Actually, there was a time when I did wonder how mature, thoughtful, spiritual people could ever yell at their kids. When Josh was about three years old, I remember talking to a fellow mom who was really struggling with yelling at her kids. She was a little depressed and her husband travelled a lot. She confided in me, assuming that all parents struggle with yelling at their kids, or losing their patience in their own way, now and then. At that moment, I realized (but didn't say to my friend) that I had never yelled at Josh. Sure, I cried, I despaired, I stressed, and I yelled at my husband but I never yelled at Josh. It seemed impossible to yell at a severely intellectually disabled child. Yes, he frustrated me plenty but he has such an aura of not being able to help himself that I found it easier to not let my frustration out on him.
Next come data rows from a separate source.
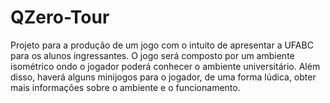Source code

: # QZero-Tour

Projeto para a produção de um jogo com o intuito de apresentar a UFABC para os alunos ingressantes.
O jogo será composto por um ambiente isométrico ondo o jogador poderá conhecer o ambiente universitário. Além disso, haverá alguns minijogos para o jogador, de uma forma lúdica, obter mais informações sobre o ambiente e o funcionamento.
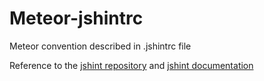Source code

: Meteor-jshintrc
===============

Meteor convention described in .jshintrc file

Reference to the [jshint repository](https://github.com/jshint/jshint) and [jshint documentation](http://jshint.com/docs/)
And not having ever yelled at my only child, it was easy to think that I was just not "a yeller" and never would be. After all I loved my child and was committed to compassionate, sensitive parenting in a safe, calm environment.
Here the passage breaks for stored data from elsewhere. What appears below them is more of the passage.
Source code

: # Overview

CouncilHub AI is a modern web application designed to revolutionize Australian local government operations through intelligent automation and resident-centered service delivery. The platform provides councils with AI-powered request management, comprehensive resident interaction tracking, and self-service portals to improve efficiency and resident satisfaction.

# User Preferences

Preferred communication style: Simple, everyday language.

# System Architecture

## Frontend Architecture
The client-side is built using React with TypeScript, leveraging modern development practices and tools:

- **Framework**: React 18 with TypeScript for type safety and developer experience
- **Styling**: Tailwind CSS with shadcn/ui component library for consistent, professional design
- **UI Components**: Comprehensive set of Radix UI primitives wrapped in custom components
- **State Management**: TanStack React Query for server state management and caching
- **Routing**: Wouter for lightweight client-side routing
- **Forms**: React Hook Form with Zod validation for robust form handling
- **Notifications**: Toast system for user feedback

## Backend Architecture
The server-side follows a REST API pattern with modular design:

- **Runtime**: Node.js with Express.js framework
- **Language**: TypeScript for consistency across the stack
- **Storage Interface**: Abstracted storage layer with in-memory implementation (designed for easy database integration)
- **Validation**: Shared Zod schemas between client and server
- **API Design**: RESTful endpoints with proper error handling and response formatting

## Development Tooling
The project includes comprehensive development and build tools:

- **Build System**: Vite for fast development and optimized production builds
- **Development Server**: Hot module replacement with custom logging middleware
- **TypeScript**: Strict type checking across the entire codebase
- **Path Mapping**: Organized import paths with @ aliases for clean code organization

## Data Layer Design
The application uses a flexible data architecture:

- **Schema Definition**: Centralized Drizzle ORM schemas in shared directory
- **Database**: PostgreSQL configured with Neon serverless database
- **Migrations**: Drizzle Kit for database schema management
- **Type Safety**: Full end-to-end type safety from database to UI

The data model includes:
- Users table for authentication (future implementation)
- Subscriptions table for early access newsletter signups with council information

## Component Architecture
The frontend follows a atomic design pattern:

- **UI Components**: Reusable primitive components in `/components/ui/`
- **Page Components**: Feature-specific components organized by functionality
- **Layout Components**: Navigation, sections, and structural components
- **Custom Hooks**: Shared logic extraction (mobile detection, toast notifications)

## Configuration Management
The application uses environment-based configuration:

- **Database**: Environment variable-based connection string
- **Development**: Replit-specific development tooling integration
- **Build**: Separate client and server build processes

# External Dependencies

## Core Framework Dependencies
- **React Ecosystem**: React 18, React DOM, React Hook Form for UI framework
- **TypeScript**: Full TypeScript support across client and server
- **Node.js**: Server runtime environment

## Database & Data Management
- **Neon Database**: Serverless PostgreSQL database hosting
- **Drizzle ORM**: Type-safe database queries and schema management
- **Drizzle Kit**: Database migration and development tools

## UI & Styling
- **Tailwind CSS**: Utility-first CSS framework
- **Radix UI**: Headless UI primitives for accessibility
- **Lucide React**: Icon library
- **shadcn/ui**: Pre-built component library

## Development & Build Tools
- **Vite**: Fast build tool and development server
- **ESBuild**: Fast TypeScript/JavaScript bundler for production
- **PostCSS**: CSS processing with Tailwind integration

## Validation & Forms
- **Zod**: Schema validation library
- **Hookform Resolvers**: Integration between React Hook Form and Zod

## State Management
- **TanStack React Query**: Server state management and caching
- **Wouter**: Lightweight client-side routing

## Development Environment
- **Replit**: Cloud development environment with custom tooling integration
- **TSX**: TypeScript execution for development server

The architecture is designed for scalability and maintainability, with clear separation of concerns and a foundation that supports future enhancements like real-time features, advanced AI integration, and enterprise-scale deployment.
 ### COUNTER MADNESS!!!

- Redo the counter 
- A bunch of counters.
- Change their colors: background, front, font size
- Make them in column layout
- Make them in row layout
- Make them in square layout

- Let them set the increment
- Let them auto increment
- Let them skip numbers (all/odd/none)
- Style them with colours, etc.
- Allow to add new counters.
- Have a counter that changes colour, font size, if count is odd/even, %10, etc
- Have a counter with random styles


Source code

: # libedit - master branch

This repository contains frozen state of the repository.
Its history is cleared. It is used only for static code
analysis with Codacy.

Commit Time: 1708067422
Then I had typically developing children.
My daughters are lovely people. They are bright, charming and often delightful. However, typically developing children have "normal" characteristics that Josh just never developed. They try to manipulate situations. They experiment with lying. They speak disrespectfully. They blame and compete with each other. It turns out that these are things that take quite a bit of intellectual capacity to be able to do.
I've realized these are some of the things that really push my buttons and cause me to lose my cool when I am stressed. I am definitely no longer someone who has never yelled at their kids. I don't think I'm a chronic, out-of-control yeller but I definitely could work on my tone just as much as my girls need to work on theirs.
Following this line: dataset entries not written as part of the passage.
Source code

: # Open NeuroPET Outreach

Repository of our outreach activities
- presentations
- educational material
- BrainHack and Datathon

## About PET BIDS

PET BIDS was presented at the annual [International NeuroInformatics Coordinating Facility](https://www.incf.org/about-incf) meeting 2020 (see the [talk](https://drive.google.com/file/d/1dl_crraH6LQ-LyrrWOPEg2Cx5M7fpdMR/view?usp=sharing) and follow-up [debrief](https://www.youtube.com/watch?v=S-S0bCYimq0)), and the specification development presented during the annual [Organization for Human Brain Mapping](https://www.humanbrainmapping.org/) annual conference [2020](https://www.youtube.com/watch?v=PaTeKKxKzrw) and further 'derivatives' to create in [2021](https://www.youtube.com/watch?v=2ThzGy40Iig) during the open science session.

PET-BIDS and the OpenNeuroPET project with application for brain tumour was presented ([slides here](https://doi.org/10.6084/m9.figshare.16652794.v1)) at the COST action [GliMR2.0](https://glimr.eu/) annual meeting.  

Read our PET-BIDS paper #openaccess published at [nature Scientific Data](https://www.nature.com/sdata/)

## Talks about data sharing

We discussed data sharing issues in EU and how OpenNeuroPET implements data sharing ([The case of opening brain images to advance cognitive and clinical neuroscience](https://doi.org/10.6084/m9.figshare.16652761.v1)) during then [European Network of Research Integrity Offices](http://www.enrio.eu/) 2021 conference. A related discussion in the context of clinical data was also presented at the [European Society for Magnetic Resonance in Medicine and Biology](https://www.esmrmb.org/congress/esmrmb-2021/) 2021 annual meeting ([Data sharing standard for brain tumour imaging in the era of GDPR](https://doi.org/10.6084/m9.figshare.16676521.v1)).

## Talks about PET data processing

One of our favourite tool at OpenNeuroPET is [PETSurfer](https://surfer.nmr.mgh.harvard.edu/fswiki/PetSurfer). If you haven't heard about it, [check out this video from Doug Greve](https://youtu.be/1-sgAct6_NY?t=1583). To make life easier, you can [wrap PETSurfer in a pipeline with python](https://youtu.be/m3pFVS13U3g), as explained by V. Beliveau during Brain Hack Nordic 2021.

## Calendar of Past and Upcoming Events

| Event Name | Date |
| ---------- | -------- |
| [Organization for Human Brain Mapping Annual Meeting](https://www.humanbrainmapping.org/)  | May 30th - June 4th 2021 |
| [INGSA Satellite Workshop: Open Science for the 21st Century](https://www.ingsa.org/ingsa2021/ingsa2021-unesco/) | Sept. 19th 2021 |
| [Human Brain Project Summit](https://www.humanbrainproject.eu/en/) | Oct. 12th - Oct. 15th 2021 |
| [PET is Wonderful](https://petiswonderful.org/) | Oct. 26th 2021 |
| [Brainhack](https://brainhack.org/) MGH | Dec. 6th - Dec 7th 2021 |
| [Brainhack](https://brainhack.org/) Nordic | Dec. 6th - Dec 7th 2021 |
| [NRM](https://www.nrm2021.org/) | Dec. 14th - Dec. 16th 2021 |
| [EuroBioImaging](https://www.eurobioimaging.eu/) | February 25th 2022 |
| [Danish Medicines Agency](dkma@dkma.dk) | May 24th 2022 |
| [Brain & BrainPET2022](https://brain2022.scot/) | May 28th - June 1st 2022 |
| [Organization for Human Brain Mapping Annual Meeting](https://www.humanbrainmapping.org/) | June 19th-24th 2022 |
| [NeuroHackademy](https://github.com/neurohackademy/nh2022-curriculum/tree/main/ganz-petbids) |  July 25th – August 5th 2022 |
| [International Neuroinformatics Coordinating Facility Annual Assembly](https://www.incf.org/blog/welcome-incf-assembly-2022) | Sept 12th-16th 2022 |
Recently, I've been trying something that seems to be helping me. I just respond to everything they say with "I'm not sure. I'm going to have to think about that." Or I just say, "I don't know."
"Mommy, you promised that we could watch TV!"
"I'm not sure."
"Moooommmm, Hope took my toy! I want it back!"
"I don't know...."
Jim and Dr. Charles Fey, of the Love and Logic institute, call it "going brain dead" and it's one of the strategies that they suggest to help parents to stay calm in the midst of stressful situations. They tell you to find a simple, neutral mantra like "that's so sad" and just say it over and over again, especially if your child is trying to draw you into arguing with them.
My girls don't love it when I respond that way but at least I am not adding my own emotional fuel to the fire. It creates some space and some time for everyone (including me) to mellow out and not argue or yell. Most times, coming up with a good argument only amps the situation more whereas a statement like "I don't know" slows things down in a helpful way.
I think that it's ironic that what I am finding useful in my parenting to me is to become a little bit like Josh and be intellectually impaired (or at least, disengaged) so that I might be emotionally wiser. And the truth is, when things are heated, I often really don't know what to say or do. But I do know that creating a brain break for all of us is a gift.